_WHAT THE TASK REQUIRES:_
In these entries, tally the lines where "amigos" occurs. Respond with only the count.
┌──
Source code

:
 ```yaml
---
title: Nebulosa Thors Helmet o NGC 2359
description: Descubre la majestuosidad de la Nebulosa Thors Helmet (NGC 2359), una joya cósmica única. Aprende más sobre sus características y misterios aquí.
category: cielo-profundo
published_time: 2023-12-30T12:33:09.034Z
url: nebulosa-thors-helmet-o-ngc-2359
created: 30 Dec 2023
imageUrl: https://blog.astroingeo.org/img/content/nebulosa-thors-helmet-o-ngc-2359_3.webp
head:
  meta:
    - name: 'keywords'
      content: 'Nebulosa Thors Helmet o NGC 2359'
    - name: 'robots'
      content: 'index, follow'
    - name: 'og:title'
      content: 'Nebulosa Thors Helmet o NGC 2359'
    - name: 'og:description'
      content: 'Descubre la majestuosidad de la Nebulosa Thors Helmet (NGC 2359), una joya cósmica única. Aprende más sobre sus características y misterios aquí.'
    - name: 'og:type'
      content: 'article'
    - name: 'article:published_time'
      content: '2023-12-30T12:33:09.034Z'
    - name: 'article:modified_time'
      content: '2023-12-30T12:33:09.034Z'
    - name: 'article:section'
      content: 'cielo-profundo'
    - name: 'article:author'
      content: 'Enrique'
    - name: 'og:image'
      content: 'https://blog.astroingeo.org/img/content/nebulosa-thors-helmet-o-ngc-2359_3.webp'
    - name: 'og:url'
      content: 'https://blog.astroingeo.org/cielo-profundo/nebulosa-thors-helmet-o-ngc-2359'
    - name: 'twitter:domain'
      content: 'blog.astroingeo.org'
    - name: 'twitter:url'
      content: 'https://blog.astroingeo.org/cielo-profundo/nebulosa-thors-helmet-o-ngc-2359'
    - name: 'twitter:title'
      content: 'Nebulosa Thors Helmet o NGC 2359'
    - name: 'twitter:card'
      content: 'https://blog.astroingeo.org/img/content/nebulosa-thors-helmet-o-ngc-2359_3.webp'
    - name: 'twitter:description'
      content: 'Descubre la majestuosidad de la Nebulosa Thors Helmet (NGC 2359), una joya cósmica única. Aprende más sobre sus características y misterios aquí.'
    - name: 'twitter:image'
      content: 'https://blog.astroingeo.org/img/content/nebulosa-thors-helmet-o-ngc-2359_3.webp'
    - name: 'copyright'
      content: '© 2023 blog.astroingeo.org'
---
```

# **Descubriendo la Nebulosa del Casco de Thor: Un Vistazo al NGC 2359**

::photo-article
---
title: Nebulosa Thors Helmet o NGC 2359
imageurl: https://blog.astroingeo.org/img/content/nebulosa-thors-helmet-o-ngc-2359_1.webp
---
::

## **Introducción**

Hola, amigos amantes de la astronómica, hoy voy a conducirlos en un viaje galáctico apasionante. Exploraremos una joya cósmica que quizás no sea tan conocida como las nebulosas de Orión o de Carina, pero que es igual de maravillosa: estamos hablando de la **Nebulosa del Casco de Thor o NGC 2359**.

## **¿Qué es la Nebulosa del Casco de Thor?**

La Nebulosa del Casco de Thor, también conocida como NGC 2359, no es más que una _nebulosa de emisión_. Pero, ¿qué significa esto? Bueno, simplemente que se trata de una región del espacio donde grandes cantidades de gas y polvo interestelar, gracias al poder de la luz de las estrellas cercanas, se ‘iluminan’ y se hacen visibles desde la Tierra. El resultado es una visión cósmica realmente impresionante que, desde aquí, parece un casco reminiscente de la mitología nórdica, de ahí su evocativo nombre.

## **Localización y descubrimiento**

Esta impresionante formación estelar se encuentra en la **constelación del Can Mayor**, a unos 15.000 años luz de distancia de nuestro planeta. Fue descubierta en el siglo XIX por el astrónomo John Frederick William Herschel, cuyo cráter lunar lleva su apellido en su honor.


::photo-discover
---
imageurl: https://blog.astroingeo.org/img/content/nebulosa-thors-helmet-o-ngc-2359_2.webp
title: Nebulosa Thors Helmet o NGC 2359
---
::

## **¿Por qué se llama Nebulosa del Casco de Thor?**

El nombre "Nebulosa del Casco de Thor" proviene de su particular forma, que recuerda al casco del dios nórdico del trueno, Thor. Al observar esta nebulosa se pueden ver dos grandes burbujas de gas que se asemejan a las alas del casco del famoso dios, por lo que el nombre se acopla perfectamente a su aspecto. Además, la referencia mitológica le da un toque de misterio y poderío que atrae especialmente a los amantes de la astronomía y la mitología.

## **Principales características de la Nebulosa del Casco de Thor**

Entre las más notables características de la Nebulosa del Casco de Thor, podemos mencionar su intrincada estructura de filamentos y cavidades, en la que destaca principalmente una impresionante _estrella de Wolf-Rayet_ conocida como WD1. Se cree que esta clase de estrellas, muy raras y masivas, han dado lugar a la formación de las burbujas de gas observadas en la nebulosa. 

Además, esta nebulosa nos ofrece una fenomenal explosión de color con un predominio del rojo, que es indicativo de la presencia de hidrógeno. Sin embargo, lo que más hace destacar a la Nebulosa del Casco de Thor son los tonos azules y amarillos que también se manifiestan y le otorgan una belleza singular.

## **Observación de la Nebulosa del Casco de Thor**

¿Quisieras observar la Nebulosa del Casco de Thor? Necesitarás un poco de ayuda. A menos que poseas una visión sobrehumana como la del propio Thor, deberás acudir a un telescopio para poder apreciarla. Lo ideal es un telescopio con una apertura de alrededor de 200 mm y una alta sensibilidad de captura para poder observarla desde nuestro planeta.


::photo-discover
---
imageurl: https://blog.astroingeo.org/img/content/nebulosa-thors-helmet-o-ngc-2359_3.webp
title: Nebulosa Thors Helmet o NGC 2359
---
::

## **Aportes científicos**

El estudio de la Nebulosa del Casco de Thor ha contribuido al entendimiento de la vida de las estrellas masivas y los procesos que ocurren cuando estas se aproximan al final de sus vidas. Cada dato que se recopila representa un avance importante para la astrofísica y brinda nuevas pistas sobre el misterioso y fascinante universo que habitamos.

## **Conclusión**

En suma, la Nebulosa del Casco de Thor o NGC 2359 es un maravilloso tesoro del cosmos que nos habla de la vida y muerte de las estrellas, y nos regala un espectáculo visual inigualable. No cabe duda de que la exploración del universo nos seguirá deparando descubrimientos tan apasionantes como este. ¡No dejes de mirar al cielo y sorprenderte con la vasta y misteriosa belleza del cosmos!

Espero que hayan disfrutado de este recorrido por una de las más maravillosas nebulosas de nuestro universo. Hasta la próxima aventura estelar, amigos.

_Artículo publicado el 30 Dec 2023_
└──
_RESULT FOR THIS EXERCISE:_
2